Of course, the main focus in the UK today will no doubt remain on politics. Following the terrible political reaction to the announcement of the draft Withdrawal Agreement text – including the resignation of several Cabinet ministers and reports that various Tory MPs had submitted letters of no confidence in Theresa May’s leadership to the 1922 Committee chairman – at a press conference yesterday evening May reaffirmed her commitment to delivering the best possible Brexit deal. Even if we do see enough letters (48) to trigger a no confidence vote, she might well win any vote within her party over the near term, allowing her to sign-off the deal at the special EU leaders’ summit scheduled on 25 November.

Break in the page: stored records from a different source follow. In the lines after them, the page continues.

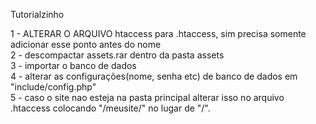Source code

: Tutorialzinho

1 - ALTERAR O ARQUIVO htaccess para .htaccess, sim precisa somente adicionar esse ponto antes do nome <br>
2 - descompactar assets.rar dentro da pasta assets <br>
3 - importar o banco de dados <br>
4 - alterar as configurações(nome, senha etc) de banco de dados em "include/config.php" <br>
5 - caso o site nao esteja na pasta principal alterar isso no arquivo .htaccess colocando "/meusite/" no lugar de "/". <br>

But the big challenge will be getting her deal through UK parliament – this deal has been met with condemnation from both sides of the Brexit argument and the ERG, a group of Tory Brexiteer MPs, the DUP and the Labour party have already implied that they will vote against the deal. However, there is little doubt that European leaders will later this month attempt to crush any hopes of any further meaningful negotiations, making clear that this is the best UK can expect. So with May’s deal essentially dead, the choice facing the UK will come down to heading for a no deal Brexit, which will not have the support of parliament, or, perhaps, look to put the decision back to a referendum, giving a choice between May’s deal or remain. So, expect financial markets volatility to remain through to year-end.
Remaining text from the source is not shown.